5. Hospital Indemnity Insurance
Hospital Indemnity Insurance, also known as “Hospital Confinement” insurance, provides a cash benefit if you are confined to a hospital due to an illness or serious injury. The cash benefit is paid out in one lump sum or as a periodic payment. The payout may not begin until after a waiting period.
Similar to other types of supplemental insurance, the additional coverage is meant to help you pay for services and items not covered by your regular health plan.
These plans are different and not to be confused by the Medicare Supplemental Insurance plans. The name may have supplemental in it, but that is the only thing in common. Here is a brief description of what a Medicare Supplemental plan is and read more in our Medigap section.
Medicare Supplemental Insurance (Medigap)
One common type of supplemental insurance is called Medigap for our seniors. It is sold by private insurance companies and by their licensed agents to the seniors in Florida.
Original Medicare, which includes Part A (Hospital) Insurance and Part B (Medical) Insurance, pays for many health-related services and medical supplies – but it doesn’t cover everything.
You can purchase a Medicare Supplemental Insurance policy to pay for the 20% coverage gaps that are not paid for by Medicare such as co-payments, co-insurance, and deductibles. Together, these can add up to very large out-of-pocket expense, especially if you are hospitalized or need skilled nursing services.
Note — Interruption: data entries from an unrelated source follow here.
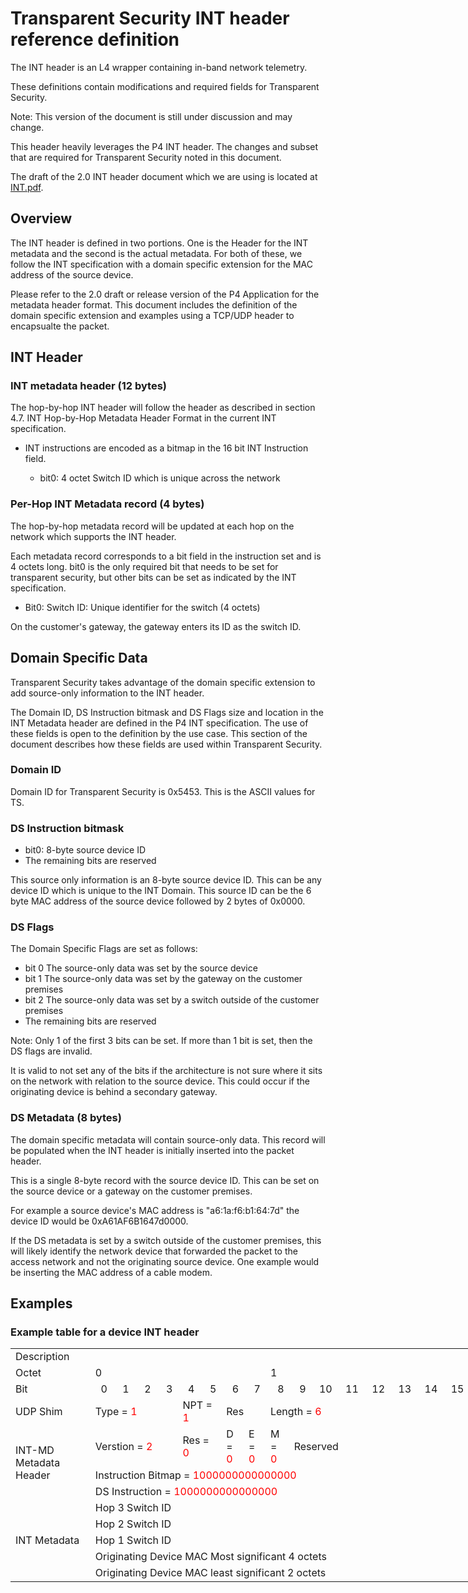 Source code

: # Transparent Security INT header reference definition

The INT header is an L4 wrapper containing in-band network telemetry.

These definitions contain modifications and required fields for Transparent Security.

  Note: This version of the document is still under discussion and may change.

This header heavily leverages the P4 INT header.  The changes and subset that are required for
Transparent Security noted in this document.

The draft of the 2.0 INT header document which we are using is located at [INT.pdf](https://github.com/cablelabs/transparent-security/wiki/attachments/INT.pdf).

## Overview

The INT header is defined in two portions.  One is the Header for the INT metadata and the second is the actual metadata.  For both of these, we follow the INT specification with a domain specific extension for the MAC address of the source device.

Please refer to the 2.0 draft or release version of the P4 Application for the metadata header format.  This document includes the definition of the domain specific extension and examples using a TCP/UDP header to encapsualte the packet.

## INT Header

### INT metadata header (12 bytes)

The hop-by-hop INT header will follow the header as described in section 4.7. INT Hop-by-Hop Metadata Header Format in the current INT specification.

* INT instructions are encoded as a bitmap in the 16 bit INT Instruction field.

  * bit0: 4 octet Switch ID which is unique across the network

### Per-Hop INT Metadata record (4 bytes)

The hop-by-hop metadata record will be updated at each hop on the network which supports the INT header.

Each metadata record corresponds to a bit field in the instruction set and is 4 octets long.  bit0 is the only required bit that needs to be set for transparent security, but other bits can be set as indicated by the INT specification.

* Bit0: Switch ID: Unique identifier for the switch (4 octets)

On the customer's gateway, the gateway enters its ID as the switch ID.

## Domain Specific Data

Transparent Security takes advantage of the domain specific extension to add source-only information to the INT header.

The Domain ID, DS Instruction bitmask and DS Flags size and location in the INT Metadata header are defined in the P4 INT specification.  The use of these fields is open to the definition by the use case.  This section of the document describes how these fields are used within Transparent Security.

### Domain ID

Domain ID for Transparent Security is 0x5453.  This is the ASCII values for TS.

### DS Instruction bitmask

* bit0: 8-byte source device ID
* The remaining bits are reserved

This source only information is an 8-byte source device ID.  This can be any device ID which is unique to the INT Domain.  This source ID can be the 6 byte MAC address of the source device followed by 2 bytes of 0x0000.

### DS Flags

The Domain Specific Flags are set as follows:

* bit 0 The source-only data was set by the source device
* bit 1 The source-only data was set by the gateway on the customer premises
* bit 2 The source-only data was set by a switch outside of the customer premises
* The remaining bits are reserved

Note: Only 1 of the first 3 bits can be set.  If more than 1 bit is set, then the DS flags are invalid.

It is valid to not set any of the bits if the architecture is not sure where it sits on the network with relation to the source device.  This could occur if the originating device is behind a secondary gateway.

### DS Metadata (8 bytes)

The domain specific metadata will contain source-only data.  This record will be populated when the INT header is initially inserted into the packet header.

This is a single 8-byte record with the source device ID.  This can be set on the source device or a gateway on the customer premises.

For example a source device's MAC address is "a6:1a:f6:b1:64:7d" the device ID would be 0xA61AF6B1647d0000.

If the DS metadata is set by a switch outside of the customer premises, this will likely identify the network device that forwarded the packet to the access network and not the originating source device.  One example would be inserting the MAC address of a cable modem.

## Examples

### Example table for a device INT header

<table border=0 cellpadding=0 cellspacing=0 width=1419 style='border-collapse:
 collapse;table-layout:fixed;width:1056pt'>
 <col width=171 style='mso-width-source:userset;mso-width-alt:5461;width:128pt'>
 <col width=39 span=16 style='mso-width-source:userset;mso-width-alt:1237;
 width:29pt'>
 <col width=39 style='mso-width-source:userset;mso-width-alt:1237;width:29pt'>
 <col width=39 span=15 style='mso-width-source:userset;mso-width-alt:1237;
 width:29pt'>
 <tr height=21 style='height:16.0pt'>
  <td height=21 width=171 style='height:16.0pt;width:128pt'>Description</td>
  <td width=39 style='width:29pt'></td>
  <td width=39 style='width:29pt'></td>
  <td width=39 style='width:29pt'></td>
  <td width=39 style='width:29pt'></td>
  <td width=39 style='width:29pt'></td>
  <td width=39 style='width:29pt'></td>
  <td width=39 style='width:29pt'></td>
  <td width=39 style='width:29pt'></td>
  <td width=39 style='width:29pt'></td>
  <td width=39 style='width:29pt'></td>
  <td width=39 style='width:29pt'></td>
  <td width=39 style='width:29pt'></td>
  <td width=39 style='width:29pt'></td>
  <td width=39 style='width:29pt'></td>
  <td width=39 style='width:29pt'></td>
  <td width=39 style='width:29pt'></td>
  <td width=39 style='width:29pt'></td>
  <td width=39 style='width:29pt'></td>
  <td width=39 style='width:29pt'></td>
  <td width=39 style='width:29pt'></td>
  <td width=39 style='width:29pt'></td>
  <td width=39 style='width:29pt'></td>
  <td width=39 style='width:29pt'></td>
  <td width=39 style='width:29pt'></td>
  <td width=39 style='width:29pt'></td>
  <td width=39 style='width:29pt'></td>
  <td width=39 style='width:29pt'></td>
  <td width=39 style='width:29pt'></td>
  <td width=39 style='width:29pt'></td>
  <td width=39 style='width:29pt'></td>
  <td width=39 style='width:29pt'></td>
  <td width=39 style='width:29pt'></td>
 </tr>
 <tr height=21 style='height:16.0pt'>
  <td height=21 style='height:16.0pt'>Octet</td>
  <td colspan=8 class=xl64>0</td>
  <td colspan=8 class=xl64>1</td>
  <td colspan=8 class=xl64>2</td>
  <td colspan=8 class=xl64>3</td>
 </tr>
 <tr height=21 style='height:16.0pt'>
  <td height=21 style='height:16.0pt'>Bit</td>
  <td align=right>0</td>
  <td align=right>1</td>
  <td align=right>2</td>
  <td align=right>3</td>
  <td align=right>4</td>
  <td align=right>5</td>
  <td align=right>6</td>
  <td align=right>7</td>
  <td align=right>8</td>
  <td align=right>9</td>
  <td align=right>10</td>
  <td align=right>11</td>
  <td align=right>12</td>
  <td align=right>13</td>
  <td align=right>14</td>
  <td align=right>15</td>
  <td align=right>16</td>
  <td align=right>17</td>
  <td align=right>18</td>
  <td align=right>19</td>
  <td align=right>20</td>
  <td align=right>21</td>
  <td align=right>22</td>
  <td align=right>23</td>
  <td align=right>24</td>
  <td align=right>25</td>
  <td align=right>26</td>
  <td align=right>27</td>
  <td align=right>28</td>
  <td align=right>29</td>
  <td align=right>30</td>
  <td align=right>31</td>
 </tr>
 <tr height=21 style='height:16.0pt'>
  <td height=42 class=xl65 style='height:32.0pt'>UDP Shim</td>
  <td colspan=4 class=xl63>Type = <font color="red">1</font></td>
  <td colspan=2 class=xl63>NPT = <font color="red">1</font></td>
  <td colspan=2 class=xl63>Res</td>
  <td colspan=8 class=xl63>Length = <font color="red">6</font></td>
  <td colspan=8 class=xl63>Reserved</td>
  <td colspan=8 class=xl63>Next Protocol</td>
 </tr>
 <tr height=21 style='height:16.0pt'>
  <td rowspan=3 height=42 class=xl65 style='height:32.0pt'>INT-MD Metadata Header</td>
  <td colspan=4 class=xl63>Verstion = <font color="red">2</font></td>
  <td colspan=2 class=xl63>Res = <font color="red">0</font></td>
  <td>D = <font color="red">0</font></td>
  <td>E = <font color="red">0</font></td>
  <td>M = <font color="red">0</font></td>
  <td colspan=10 class=xl63>Reserved</td>
  <td colspan=5 class=xl63>Per-hop Metadata Length = <font color="red">1</font></td>
  <td colspan=8 class=xl63>Remaining Hop Cnt</td>
 </tr>
 <tr height=21 style='height:16.0pt'>
  <td colspan=16 height=21 class=xl66 style='height:16.0pt'>Instruction Bitmap = <font color="red">1000000000000000</font></td>
  <td colspan=16 class=xl63>Domain Specific ID = <font color="red">0x5453</font></td>
 </tr>
<tr height=21 style='height:16.0pt'>
  <td colspan=16 height=21 class=xl66 style='height:16.0pt'>DS Instruction = <font color="red">1000000000000000</font></td>
  <td colspan=16 class=xl63>DS Flags = <font color="red">1000000000000000</font></td>
 </tr>
 <tr height=21 style='height:16.0pt'>
  <td rowspan=5 height=84 class=xl65 style='height:64.0pt'>INT Metadata</td>
  <td colspan=32 height=21 class=xl67 style='height:16.0pt'>Hop 3 Switch ID</td>
</tr>
<tr height=21 style='height:16.0pt'>
  <td colspan=32 height=21 class=xl67 style='height:16.0pt'>Hop 2 Switch ID
  <span style='mso-spacerun:yes'> </span></td>
 </tr>
 <tr height=21 style='height:16.0pt'>
  <td colspan=32 height=21 class=xl67 style='height:16.0pt'>Hop 1 Switch ID
  <span style='mso-spacerun:yes'> </span></td>
 </tr>
 <tr height=21 style='height:16.0pt'>
  <td colspan=32 height=21 class=xl67 style='height:16.0pt'>Originating Device
  MAC Most significant 4 octets<span style='mso-spacerun:yes'> </span></td>
 </tr>
 <tr height=21 style='height:16.0pt'>
  <td colspan=16 height=21 class=xl67 style='height:16.0pt'>Originating Device
  MAC least significant 2 octets</td>
  <td colspan=16 class=xl67>Reserved = <font color="red">0x0000</font></td>
 </tr>
</table>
Some Medicare Supplemental policies will also pay for health services outside the United States and will cover preventive services not covered by Medicare.
If you are in Original Medicare (Parts A and B) and have a Medigap policy, Medicare first pays its share of the Medicare-approved amounts for your covered health care costs, then your Medigap policy pays its share as a secondary coverage.
The best time to buy a Medigap policy is during your 6-month Medigap open enrollment period because you can buy any Medigap policy sold in your state even if you have health problems. This period automatically starts the month you turn 65 and enrolled in Medicare Part B, and once it’s over, you can’t get this guarantee of acceptance again.